A co-worker and I were discussing the possibilities of performance gain doing extraction of ZIP files using multiple threads rather than the typically single-threading extraction that the majority (if not all) mainstream archive extraction utilities use and given Java’s great ZIP file support built-in it seemed rather trivial to give this a shot, thus, UberZip was born.
UberZip is my simple little sample Java command-line application to extract files where you can specify the number of threads to utilize during extraction. My #1 biggest headache is extracting Eclipse from the ZIP file you get, so I decided that would be an ideal test of my little program. I downloaded the Eclipse J2EE bundle (3.1.1), which is a happy 132 meg with thousands of files.
I need to test further with a machine that actually can better utilize multiple threads, but here are the stats for my AMD Athlon 64 3200+ (Hyperthreaded, so I actually get a very slight benefit) running on Windows XP:
14.7 seconds with 1 thread
13.4 seconds with 5 threads
11.6 seconds with 30 threads
Anything above 30 threads seems to actually create more overhead than gain.
Now, to be fair I matched this up against the fastest unzipper I am aware of, 7zip (http://www.7-zip.org). It took right at about 14 seconds to unzip the file inside 7zip, which seems to fall nearly perfectly in-line with the single-threaded execution of UberZip.
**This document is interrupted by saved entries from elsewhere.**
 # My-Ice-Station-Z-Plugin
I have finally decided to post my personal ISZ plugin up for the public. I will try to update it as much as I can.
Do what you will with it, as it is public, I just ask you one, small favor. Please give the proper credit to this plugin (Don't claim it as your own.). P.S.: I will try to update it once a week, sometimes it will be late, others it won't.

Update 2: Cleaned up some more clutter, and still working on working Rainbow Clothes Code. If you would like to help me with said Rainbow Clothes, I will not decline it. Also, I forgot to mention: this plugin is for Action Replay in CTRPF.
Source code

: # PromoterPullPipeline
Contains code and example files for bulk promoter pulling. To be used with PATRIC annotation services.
For those of you that would be interested in taking a look at this very simple example, I have committed the source to my public repository:
Further, if you’d simply rather download the JAR or EXE I have uploaded copies of it for those of you that would like to unzip files “uber” fast. 🙂
After taking this to try out on my work machine (Dual Xeon dual-core 3.2 GHz processors + 4 gig of memory = 8 processors in Windows) I got the following stats:
7zip – 25 seconds
UberZip (1 thread) – 22.17 seconds
UberZip (5 threads) – 19.5 seconds
UberZip (30 threads) – 21.6 seconds
Oddly it would seem about 5 threads is the “sweet-spot” for this machine. Though some of the results are a bit strange and it would seem on this machine the hard drives don’t perform quite as well as my home machine it is obvious that at some level of configuration multithreading you can gain some good performance on the single-threaded applications out there.
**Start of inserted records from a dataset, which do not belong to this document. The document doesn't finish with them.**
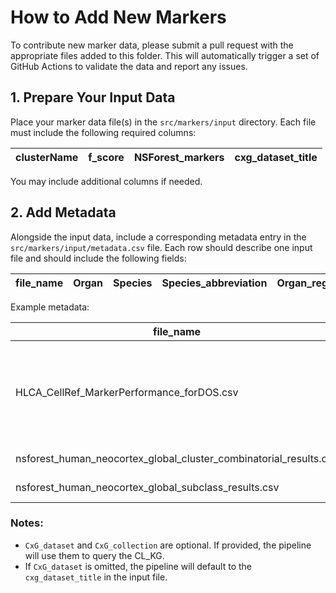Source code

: # How to Add New Markers

To contribute new marker data, please submit a pull request with the appropriate files added to this folder. This will automatically trigger a set of GitHub Actions to validate the data and report any issues.

## 1. Prepare Your Input Data

Place your marker data file(s) in the `src/markers/input` directory. Each file must include the following required columns:

| clusterName | f_score | NSForest_markers | cxg_dataset_title |
|-------------|---------|------------------|-------------------|

You may include additional columns if needed.

## 2. Add Metadata

Alongside the input data, include a corresponding metadata entry in the `src/markers/input/metadata.csv` file. Each row should describe one input file and should include the following fields:

| file_name | Organ | Species | Species_abbreviation | Organ_region | Parent | Marker_set_xref | CxG_collection | CxG_dataset |
|-----------|--------|---------|------------------------|----------------|---------|--------------------|------------------|---------------|

Example metadata:

| file_name | Organ | Species | Species_abbreviation | Organ_region | Parent | Marker_set_xref | CxG_collection | CxG_dataset |
|-----------|--------|---------|------------------------|----------------|---------|--------------------|------------------|---------------|
| HLCA_CellRef_MarkerPerformance_forDOS.csv | Lung | NCBITaxon:9606 | Human | UBERON:0002048 | SO:0001260 | https://doi.org/10.5281/zenodo.11165918 | https://cellxgene.cziscience.com/collections/6f6d381a-7701-4781-935c-db10d30de293 | *An integrated cell atlas of the human lung in health and disease (core)* |
| nsforest_human_neocortex_global_cluster_combinatorial_results.csv | Brain | NCBITaxon:9606 | Human | UBERON:0001950 | SO:0001260 | https://doi.org/10.5281/zenodo.11165918 | https://cellxgene.cziscience.com/collections/d17249d2-0e6e-4500-abb8-e6c93fa1ac6f | |
| nsforest_human_neocortex_global_subclass_results.csv | Brain | NCBITaxon:9606 | Human | UBERON:0001950 | SO:0001260 | https://doi.org/10.5281/zenodo.11165918 | https://cellxgene.cziscience.com/collections/d17249d2-0e6e-4500-abb8-e6c93fa1ac6f | |

### Notes:
- `CxG_dataset` and `CxG_collection` are optional. If provided, the pipeline will use them to query the CL_KG.
- If `CxG_dataset` is omitted, the pipeline will default to the `cxg_dataset_title` in the input file.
Perhaps someone else will find this information useful and turn UberZip into a product people can use. 😉
I’ve completely re-written this functionality in Scala and posted it on GitHub: https://github.com/outr/uberzip. It’s faster than ever and more cleanly written. Tested on the latest Eclipse ZIP (320 meg) it can unzip 2,981 files in 0.73 seconds. Doing the same test on the same machine with Linux unzip took 1.7 seconds.